[Document images with source code]
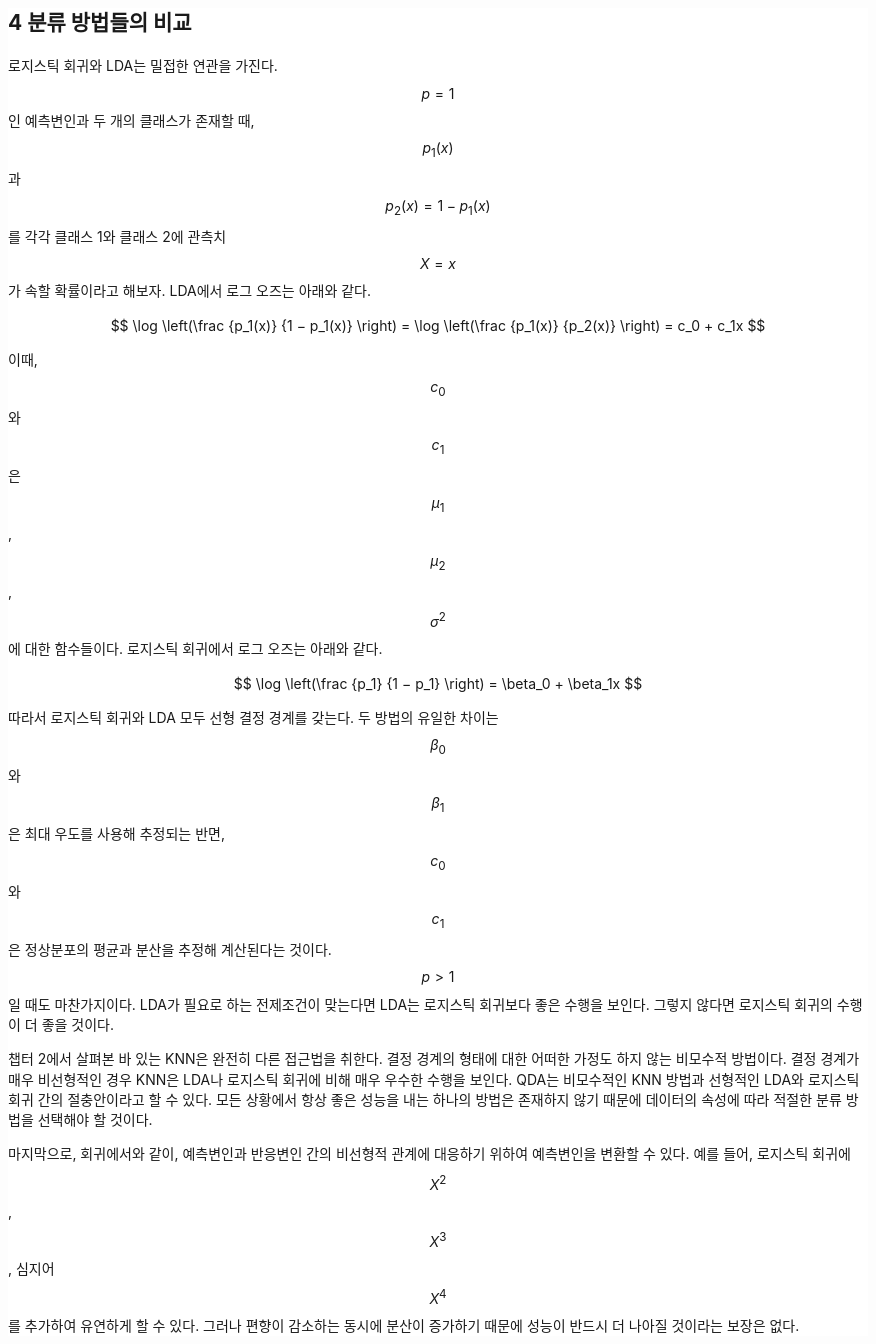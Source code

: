 

## 4 분류 방법들의 비교

로지스틱 회귀와 LDA는 밀접한 연관을 가진다. $$p=1$$인 예측변인과 두 개의 클래스가 존재할 때,  $$p_1(x)$$과 $$p_2(x) = 1−p_1(x)$$를 각각 클래스 1와 클래스 2에 관측치 $$X = x$$가 속할 확률이라고 해보자. LDA에서 로그 오즈는 아래와 같다.<br/>


$$
\log \left(\frac {p_1(x)} {1 − p_1(x)} \right)
= \log \left(\frac {p_1(x)} {p_2(x)} \right)
= c_0 + c_1x
$$



이때, $$c_0$$와 $$c_1$$은 $$μ_1$$, $$μ_2$$, $$σ^2$$에 대한 함수들이다. 로지스틱 회귀에서 로그 오즈는 아래와 같다.<br/>


$$
\log \left(\frac {p_1} {1 − p_1} \right)
= \beta_0 + \beta_1x
$$



따라서 로지스틱 회귀와 LDA 모두 선형 결정 경계를 갖는다. 두 방법의 유일한 차이는 $$β_0$$와 $$β_1$$은 최대 우도를 사용해 추정되는 반면, $$c_0$$와 $$c_1$$은 정상분포의 평균과 분산을 추정해 계산된다는 것이다. $$p > 1$$일 때도 마찬가지이다. LDA가 필요로 하는 전제조건이 맞는다면 LDA는 로지스틱 회귀보다 좋은 수행을 보인다. 그렇지 않다면 로지스틱 회귀의 수행이 더 좋을 것이다.

챕터 2에서 살펴본 바 있는 KNN은 완전히 다른 접근법을 취한다. 결정 경계의 형태에 대한 어떠한 가정도 하지 않는 비모수적 방법이다. 결정 경계가 매우 비선형적인 경우 KNN은 LDA나 로지스틱 회귀에 비해 매우 우수한 수행을 보인다. QDA는 비모수적인 KNN 방법과 선형적인 LDA와 로지스틱 회귀 간의 절충안이라고 할 수 있다. 모든 상황에서 항상 좋은 성능을 내는 하나의 방법은 존재하지 않기 때문에 데이터의 속성에 따라 적절한 분류 방법을 선택해야 할 것이다.

마지막으로, 회귀에서와 같이, 예측변인과 반응변인 간의 비선형적 관계에 대응하기 위하여 예측변인을 변환할 수 있다. 예를 들어, 로지스틱 회귀에 $$X^2$$, $$X^3$$, 심지어 $$X^4$$를 추가하여 유연하게 할 수 있다. 그러나 편향이 감소하는 동시에 분산이 증가하기 때문에 성능이 반드시 더 나아질 것이라는 보장은 없다.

Work to be completed → Each line holding "frac" in the records should be copied out.

Output of the exercise →
\log \left(\frac {p_1(x)} {1 − p_1(x)} \right)
= \log \left(\frac {p_1(x)} {p_2(x)} \right)
\log \left(\frac {p_1} {1 − p_1} \right)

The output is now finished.